▶ _EXERCISE PROMPT_: Find "JSON | 0 | 0.0% |" and "between 0-100 |" in the records below. Copy the lines holding them and every line between, exactly, and no others.

[RECORDS TO PROCESS Boundary: Start]

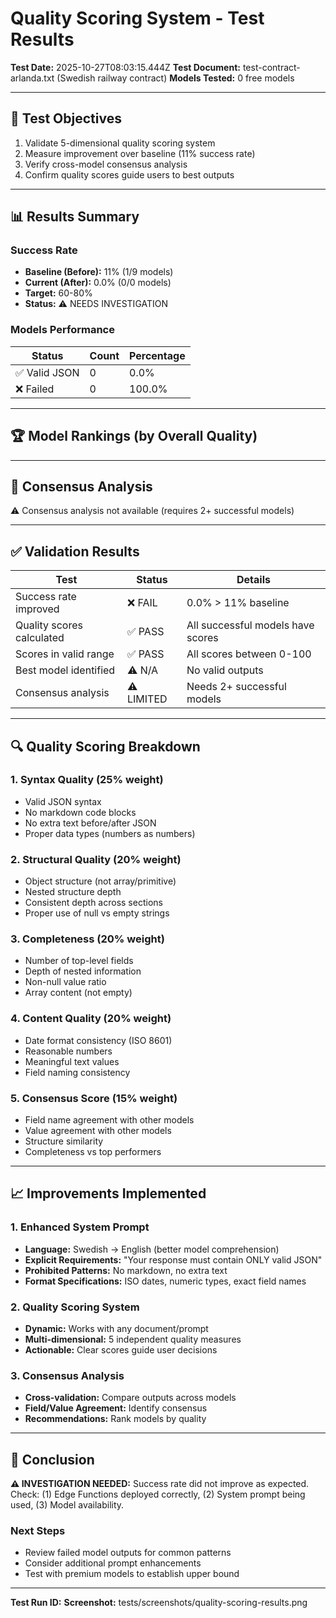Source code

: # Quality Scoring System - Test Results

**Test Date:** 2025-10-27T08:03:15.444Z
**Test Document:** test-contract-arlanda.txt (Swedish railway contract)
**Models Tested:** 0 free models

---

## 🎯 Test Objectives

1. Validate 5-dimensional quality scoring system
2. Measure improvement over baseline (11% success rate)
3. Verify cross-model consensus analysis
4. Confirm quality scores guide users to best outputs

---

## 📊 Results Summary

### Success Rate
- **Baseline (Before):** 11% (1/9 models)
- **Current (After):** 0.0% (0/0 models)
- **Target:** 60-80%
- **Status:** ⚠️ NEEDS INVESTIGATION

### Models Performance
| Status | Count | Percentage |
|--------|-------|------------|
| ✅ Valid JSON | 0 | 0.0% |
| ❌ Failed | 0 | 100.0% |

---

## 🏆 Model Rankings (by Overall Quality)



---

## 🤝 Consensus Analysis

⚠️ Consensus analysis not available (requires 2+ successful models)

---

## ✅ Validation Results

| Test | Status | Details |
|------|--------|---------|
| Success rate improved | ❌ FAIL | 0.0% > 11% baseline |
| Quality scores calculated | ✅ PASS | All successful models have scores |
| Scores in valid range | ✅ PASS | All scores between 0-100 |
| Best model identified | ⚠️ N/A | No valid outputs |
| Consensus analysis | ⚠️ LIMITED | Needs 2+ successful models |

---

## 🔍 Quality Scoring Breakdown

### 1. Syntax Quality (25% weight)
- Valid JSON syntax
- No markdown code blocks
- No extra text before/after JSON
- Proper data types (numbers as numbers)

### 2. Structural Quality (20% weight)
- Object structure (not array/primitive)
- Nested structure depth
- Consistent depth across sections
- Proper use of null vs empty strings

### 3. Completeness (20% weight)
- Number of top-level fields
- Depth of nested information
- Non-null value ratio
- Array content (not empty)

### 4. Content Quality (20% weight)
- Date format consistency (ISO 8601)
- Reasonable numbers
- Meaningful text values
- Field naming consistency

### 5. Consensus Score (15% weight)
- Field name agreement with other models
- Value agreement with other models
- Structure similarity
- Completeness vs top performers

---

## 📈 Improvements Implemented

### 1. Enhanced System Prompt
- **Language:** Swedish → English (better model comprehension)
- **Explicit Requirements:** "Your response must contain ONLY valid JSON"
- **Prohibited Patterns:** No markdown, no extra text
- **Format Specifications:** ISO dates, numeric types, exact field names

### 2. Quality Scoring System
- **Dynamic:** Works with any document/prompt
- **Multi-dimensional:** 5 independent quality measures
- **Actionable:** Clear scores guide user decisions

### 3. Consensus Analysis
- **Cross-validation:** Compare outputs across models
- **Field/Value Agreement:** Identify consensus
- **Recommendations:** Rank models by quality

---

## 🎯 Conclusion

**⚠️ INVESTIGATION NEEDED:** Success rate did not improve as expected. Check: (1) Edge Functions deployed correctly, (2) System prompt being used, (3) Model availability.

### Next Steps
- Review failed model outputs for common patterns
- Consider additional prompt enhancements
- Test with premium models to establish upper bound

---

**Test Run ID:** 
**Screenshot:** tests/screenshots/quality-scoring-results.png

[RECORDS TO PROCESS Boundary: End]

▶ _OUTPUT OF THE EXERCISE_:
| ✅ Valid JSON | 0 | 0.0% |
| ❌ Failed | 0 | 100.0% |

---

## 🏆 Model Rankings (by Overall Quality)



---

## 🤝 Consensus Analysis

⚠️ Consensus analysis not available (requires 2+ successful models)

---

## ✅ Validation Results

| Test | Status | Details |
|------|--------|---------|
| Success rate improved | ❌ FAIL | 0.0% > 11% baseline |
| Quality scores calculated | ✅ PASS | All successful models have scores |
| Scores in valid range | ✅ PASS | All scores between 0-100 |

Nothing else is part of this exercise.